David G. Schatz, PhD, chair of Yale School of Medicine’s immunobiology department, can explain mind-bendingly complex processes of the human body’s immune system in relatable terms. For instance, here is his description of a process that produces antibodies to fight viruses and bacteria as follows: “This immune system reaction treats the chromosome like a big long string. It comes in with molecular scissors, cuts the string, and then different enzymes come in and tie the string back together in a new configuration.”
What Schatz just described is called the variable, diversity, and joining, or V(D)J recombination process, and it allows T cells and B cells to randomly assemble different gene segments. As a graduate student at MIT in the lab of David Baltimore, a virologist who shared the 1975 Nobel Prize in Physiology or Medicine, Schatz established an assay to detect V(D)J recombination activity. Then, in collaboration with another doctoral student, he used this assay to isolate and discover two key enzymes in this process called RAG1 and RAG2. That groundbreaking contribution to the field happened almost 30 years ago. Schatz never slowed his pace.
Earlier this year, Schatz, the Waldemar Von Zedtwitz Professor of Immunobiology and professor of molecular biophysics and biochemistry, was elected to the National Academy of Sciences in recognition of his biochemical insights into RAG function and evolutionary origins. He was also a Howard Hughes Medical Institute investigator between 1991 and 2017; has been elected to the American Academy of Arts and Sciences; and is a fellow of the American Association for the Advancement of Science.
Yale Medicine Magazine caught up with Schatz, who earned his BS and MS degrees in molecular biophysics and biochemistry from Yale University in 1980, to learn more about the intricate processes of the immune system and what he values most in colleagues.
Has public awareness about the immune system and immunology changed during your career? Yes. The central driving trend for growing awareness has been a recognition that the immune system is involved—often quite directly—in almost every human disease. That’s particularly true for what we call the “diseases of modern society,” like obesity, diabetes, and heart disease. There’s also growing recognition of the process of inflammation and the role it plays in initiating or exacerbating diseases. Another major trend in awareness is within cancer immunology. Immunotherapy has revolutionized our thinking about cancer and how it can be treated.
How would you summarize your research focus now? I’ve gotten very interested in the question of how recombination processes evolved. They are so unusual that it immediately raises the questions: Where did they come from? How did the human body come to have these processes? We think we can trace the V(D)J recombination process to a piece of DNA known as a transposon. This is an autonomous, mobile piece of DNA that encodes an enzyme that’s able to bind to an element, snip it out of one location, float, and place it into another one. We believe that’s how the immune system can make hundreds of millions of different antibodies. Our antibody genes are broken up into discontinuous bits and fragments of DNA, and the enzyme comes along and allows those fragments to join in new configurations. So, we owe our adaptive immune system to this mobile DNA element that gave us the capacity to snip and cut and rearrange our DNA.

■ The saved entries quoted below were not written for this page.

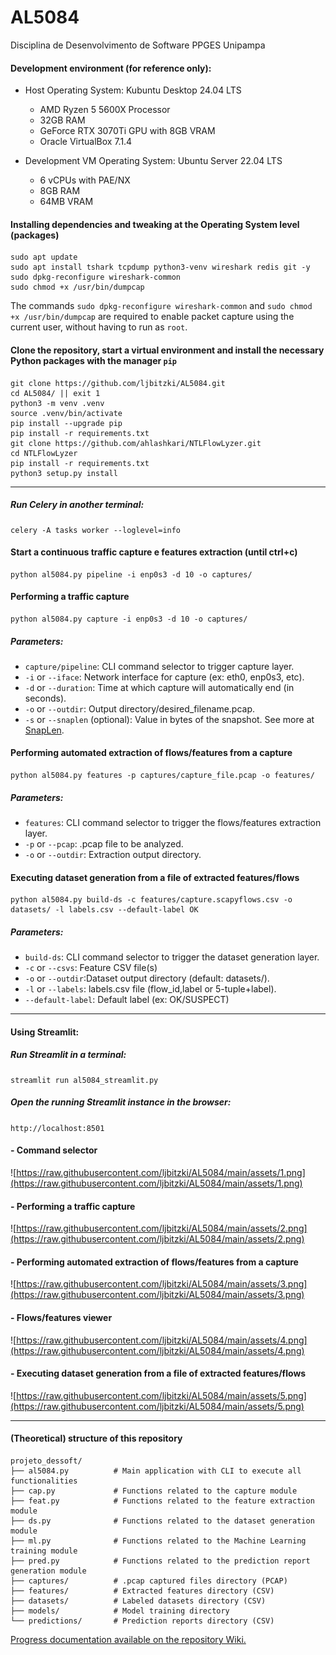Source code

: # AL5084
Disciplina de Desenvolvimento de Software PPGES Unipampa

#### Development environment (for reference only):
- Host Operating System: Kubuntu Desktop 24.04 LTS
  - AMD Ryzen 5 5600X Processor
  - 32GB RAM
  - GeForce RTX 3070Ti GPU with 8GB VRAM
  - Oracle VirtualBox 7.1.4

- Development VM Operating System: Ubuntu Server 22.04 LTS
  - 6 vCPUs with PAE/NX
  - 8GB RAM
  - 64MB VRAM

#### Installing dependencies and tweaking at the Operating System level (packages)
```
sudo apt update
sudo apt install tshark tcpdump python3-venv wireshark redis git -y
sudo dpkg-reconfigure wireshark-common
sudo chmod +x /usr/bin/dumpcap
```
The commands `sudo dpkg-reconfigure wireshark-common` and `sudo chmod +x /usr/bin/dumpcap` are required to enable packet capture using the current user, without having to run as `root`.

#### Clone the repository, start a virtual environment and install the necessary Python packages with the manager `pip`

```
git clone https://github.com/ljbitzki/AL5084.git
cd AL5084/ || exit 1
python3 -m venv .venv
source .venv/bin/activate
pip install --upgrade pip
pip install -r requirements.txt
git clone https://github.com/ahlashkari/NTLFlowLyzer.git
cd NTLFlowLyzer
pip install -r requirements.txt
python3 setup.py install
```

---

##### Run Celery in another terminal:

```
celery -A tasks worker --loglevel=info
```

#### Start a continuous traffic capture e features extraction (until ctrl+c)

```
python al5084.py pipeline -i enp0s3 -d 10 -o captures/
```

#### Performing a traffic capture

```
python al5084.py capture -i enp0s3 -d 10 -o captures/
```

##### Parameters:
- `capture/pipeline`: CLI command selector to trigger capture layer.
- `-i` or `--iface`: Network interface for capture (ex: eth0, enp0s3, etc).
- `-d` or `--duration`: Time at which capture will automatically end (in seconds).
- `-o` or `--outdir`: Output directory/desired_filename.pcap.
- `-s` or `--snaplen` (optional): Value in bytes of the snapshot. See more at [SnapLen](https://wiki.wireshark.org/SnapLen).

#### Performing automated extraction of flows/features from a capture

```
python al5084.py features -p captures/capture_file.pcap -o features/
```

##### Parameters:
- `features`: CLI command selector to trigger the flows/features extraction layer.
- `-p` or `--pcap`: .pcap file to be analyzed.
- `-o` or `--outdir`: Extraction output directory.

#### Executing dataset generation from a file of extracted features/flows

```
python al5084.py build-ds -c features/capture.scapyflows.csv -o datasets/ -l labels.csv --default-label OK
```

##### Parameters:
- `build-ds`: CLI command selector to trigger the dataset generation layer.
- `-c` or `--csvs`: Feature CSV file(s)
- `-o` or `--outdir`:Dataset output directory (default: datasets/).
- `-l` or `--labels`: labels.csv file (flow_id,label or 5-tuple+label).
- `--default-label`: Default label (ex: OK/SUSPECT)

---

#### Using Streamlit:

##### Run Streamlit in a terminal:

```
streamlit run al5084_streamlit.py
```

##### Open the running Streamlit instance in the browser:

`http://localhost:8501`

#### - Command selector

![https://raw.githubusercontent.com/ljbitzki/AL5084/main/assets/1.png](https://raw.githubusercontent.com/ljbitzki/AL5084/main/assets/1.png)

#### - Performing a traffic capture

![https://raw.githubusercontent.com/ljbitzki/AL5084/main/assets/2.png](https://raw.githubusercontent.com/ljbitzki/AL5084/main/assets/2.png)

#### - Performing automated extraction of flows/features from a capture

![https://raw.githubusercontent.com/ljbitzki/AL5084/main/assets/3.png](https://raw.githubusercontent.com/ljbitzki/AL5084/main/assets/3.png)

#### - Flows/features viewer

![https://raw.githubusercontent.com/ljbitzki/AL5084/main/assets/4.png](https://raw.githubusercontent.com/ljbitzki/AL5084/main/assets/4.png)

#### - Executing dataset generation from a file of extracted features/flows

![https://raw.githubusercontent.com/ljbitzki/AL5084/main/assets/5.png](https://raw.githubusercontent.com/ljbitzki/AL5084/main/assets/5.png)

---

#### (Theoretical) structure of this repository

```
projeto_dessoft/
├── al5084.py          # Main application with CLI to execute all functionalities
├── cap.py             # Functions related to the capture module
├── feat.py            # Functions related to the feature extraction module
├── ds.py              # Functions related to the dataset generation module
├── ml.py              # Functions related to the Machine Learning training module
├── pred.py            # Functions related to the prediction report generation module
├── captures/          # .pcap captured files directory (PCAP)
├── features/          # Extracted features directory (CSV)
├── datasets/          # Labeled datasets directory (CSV)
├── models/            # Model training directory
└── predictions/       # Prediction reports directory (CSV)
```

[Progress documentation available on the repository Wiki.](https://github.com/ljbitzki/AL5084/wiki)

What comes to mind when you think about the microbiome and immunology? The microbiome has come onto the stage with incredible speed. Much like the immune system itself, which influences almost every process in the body, the microbiome—we are learning—affects so many different processes. There is incredibly sophisticated intercommunication going on between the immune system and the microbiome. In our own department, Noah Palm, PhD, assistant professor, is studying how the microbiome affects health and disease states in an area that few people think about, which is the metabolites that bacteria produce. These are small organic molecules that bacteria either have on their surface or secrete. We know virtually nothing about what these tens of thousands of chemicals tell our body, what they signal our body to do or to think. Noah is just beginning to explore the diversity of those chemicals and their effects.
What message do you have for today’s future scientists? Once, during a conversation with David Baltimore, I asked him what made a great leader. His answer was one word. “Generosity.” That succinctly captures much of what I admire in the great leaders I’ve known. I would like to convey the message that respect and a humble eagerness to learn from one another are incredibly important parts of doing science and being a scientist. Acts of kindness, sharing, cooperation, collegiality—all of these have an enormous impact on atmosphere, and ultimately, the productivity of the whole scientific endeavor. The brilliant ideas that drive science forward can happen at any time from any one, so you just need to make people as free as possible from stresses and pressures. The other point I would like to convey is the excitement that comes from learning something or discovering something no one else has ever known before. I would love to pass on that deep love of making new discoveries.